## EXERCISE AIM
The answer is all of the entries below, repeated exactly and free of pictures.

Extracted data entries

* * * *

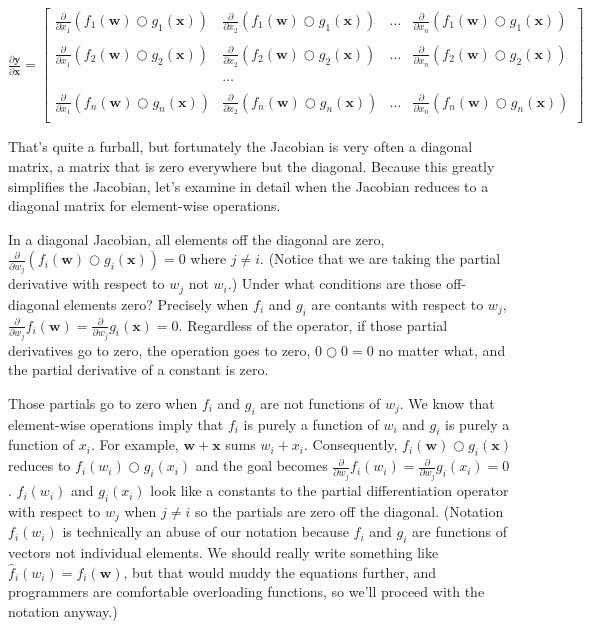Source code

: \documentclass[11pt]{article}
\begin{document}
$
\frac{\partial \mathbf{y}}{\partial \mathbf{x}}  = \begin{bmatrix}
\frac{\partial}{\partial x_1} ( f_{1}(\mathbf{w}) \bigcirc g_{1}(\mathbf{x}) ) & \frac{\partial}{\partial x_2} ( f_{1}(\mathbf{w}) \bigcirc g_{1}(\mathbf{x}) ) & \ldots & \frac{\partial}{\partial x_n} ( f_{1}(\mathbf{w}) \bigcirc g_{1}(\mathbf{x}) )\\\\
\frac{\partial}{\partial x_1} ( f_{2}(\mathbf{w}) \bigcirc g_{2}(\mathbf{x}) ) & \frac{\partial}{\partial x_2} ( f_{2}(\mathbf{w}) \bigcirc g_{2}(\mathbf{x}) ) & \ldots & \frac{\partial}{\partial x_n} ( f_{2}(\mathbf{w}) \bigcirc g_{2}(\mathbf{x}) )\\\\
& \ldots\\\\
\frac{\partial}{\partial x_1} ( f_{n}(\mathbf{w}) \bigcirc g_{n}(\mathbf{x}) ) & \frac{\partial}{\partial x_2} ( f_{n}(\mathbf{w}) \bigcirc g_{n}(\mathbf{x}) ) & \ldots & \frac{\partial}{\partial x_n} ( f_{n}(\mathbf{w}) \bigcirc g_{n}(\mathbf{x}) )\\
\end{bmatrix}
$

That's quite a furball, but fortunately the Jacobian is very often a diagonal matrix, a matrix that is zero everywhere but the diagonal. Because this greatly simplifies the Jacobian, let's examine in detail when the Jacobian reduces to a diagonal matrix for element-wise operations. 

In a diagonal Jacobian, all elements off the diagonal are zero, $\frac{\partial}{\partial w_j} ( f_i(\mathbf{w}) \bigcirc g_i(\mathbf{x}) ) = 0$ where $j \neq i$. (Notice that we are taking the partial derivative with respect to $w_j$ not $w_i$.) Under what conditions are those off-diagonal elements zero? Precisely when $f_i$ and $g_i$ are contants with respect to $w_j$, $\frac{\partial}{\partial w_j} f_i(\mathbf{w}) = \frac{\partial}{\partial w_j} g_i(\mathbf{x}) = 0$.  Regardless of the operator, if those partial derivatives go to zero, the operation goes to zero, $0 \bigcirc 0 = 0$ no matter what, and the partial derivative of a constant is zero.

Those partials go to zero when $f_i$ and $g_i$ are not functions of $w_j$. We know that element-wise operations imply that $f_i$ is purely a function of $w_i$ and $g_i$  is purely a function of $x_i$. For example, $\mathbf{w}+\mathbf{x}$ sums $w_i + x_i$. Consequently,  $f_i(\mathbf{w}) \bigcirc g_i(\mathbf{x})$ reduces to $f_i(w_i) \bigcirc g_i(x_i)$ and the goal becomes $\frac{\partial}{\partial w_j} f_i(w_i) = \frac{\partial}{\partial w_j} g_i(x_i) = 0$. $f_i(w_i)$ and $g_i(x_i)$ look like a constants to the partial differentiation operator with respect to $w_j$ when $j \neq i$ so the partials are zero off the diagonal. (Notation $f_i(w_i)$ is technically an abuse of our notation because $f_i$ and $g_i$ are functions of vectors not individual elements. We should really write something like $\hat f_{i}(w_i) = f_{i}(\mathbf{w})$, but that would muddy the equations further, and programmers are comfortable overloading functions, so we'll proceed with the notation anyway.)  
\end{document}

* * * *

## RESPONSE
Source code

: \documentclass[11pt]{article}
\begin{document}
$
\frac{\partial \mathbf{y}}{\partial \mathbf{x}}  = \begin{bmatrix}
\frac{\partial}{\partial x_1} ( f_{1}(\mathbf{w}) \bigcirc g_{1}(\mathbf{x}) ) & \frac{\partial}{\partial x_2} ( f_{1}(\mathbf{w}) \bigcirc g_{1}(\mathbf{x}) ) & \ldots & \frac{\partial}{\partial x_n} ( f_{1}(\mathbf{w}) \bigcirc g_{1}(\mathbf{x}) )\\\\
\frac{\partial}{\partial x_1} ( f_{2}(\mathbf{w}) \bigcirc g_{2}(\mathbf{x}) ) & \frac{\partial}{\partial x_2} ( f_{2}(\mathbf{w}) \bigcirc g_{2}(\mathbf{x}) ) & \ldots & \frac{\partial}{\partial x_n} ( f_{2}(\mathbf{w}) \bigcirc g_{2}(\mathbf{x}) )\\\\
& \ldots\\\\
\frac{\partial}{\partial x_1} ( f_{n}(\mathbf{w}) \bigcirc g_{n}(\mathbf{x}) ) & \frac{\partial}{\partial x_2} ( f_{n}(\mathbf{w}) \bigcirc g_{n}(\mathbf{x}) ) & \ldots & \frac{\partial}{\partial x_n} ( f_{n}(\mathbf{w}) \bigcirc g_{n}(\mathbf{x}) )\\
\end{bmatrix}
$

That's quite a furball, but fortunately the Jacobian is very often a diagonal matrix, a matrix that is zero everywhere but the diagonal. Because this greatly simplifies the Jacobian, let's examine in detail when the Jacobian reduces to a diagonal matrix for element-wise operations. 

In a diagonal Jacobian, all elements off the diagonal are zero, $\frac{\partial}{\partial w_j} ( f_i(\mathbf{w}) \bigcirc g_i(\mathbf{x}) ) = 0$ where $j \neq i$. (Notice that we are taking the partial derivative with respect to $w_j$ not $w_i$.) Under what conditions are those off-diagonal elements zero? Precisely when $f_i$ and $g_i$ are contants with respect to $w_j$, $\frac{\partial}{\partial w_j} f_i(\mathbf{w}) = \frac{\partial}{\partial w_j} g_i(\mathbf{x}) = 0$.  Regardless of the operator, if those partial derivatives go to zero, the operation goes to zero, $0 \bigcirc 0 = 0$ no matter what, and the partial derivative of a constant is zero.

Those partials go to zero when $f_i$ and $g_i$ are not functions of $w_j$. We know that element-wise operations imply that $f_i$ is purely a function of $w_i$ and $g_i$  is purely a function of $x_i$. For example, $\mathbf{w}+\mathbf{x}$ sums $w_i + x_i$. Consequently,  $f_i(\mathbf{w}) \bigcirc g_i(\mathbf{x})$ reduces to $f_i(w_i) \bigcirc g_i(x_i)$ and the goal becomes $\frac{\partial}{\partial w_j} f_i(w_i) = \frac{\partial}{\partial w_j} g_i(x_i) = 0$. $f_i(w_i)$ and $g_i(x_i)$ look like a constants to the partial differentiation operator with respect to $w_j$ when $j \neq i$ so the partials are zero off the diagonal. (Notation $f_i(w_i)$ is technically an abuse of our notation because $f_i$ and $g_i$ are functions of vectors not individual elements. We should really write something like $\hat f_{i}(w_i) = f_{i}(\mathbf{w})$, but that would muddy the equations further, and programmers are comfortable overloading functions, so we'll proceed with the notation anyway.)  
\end{document}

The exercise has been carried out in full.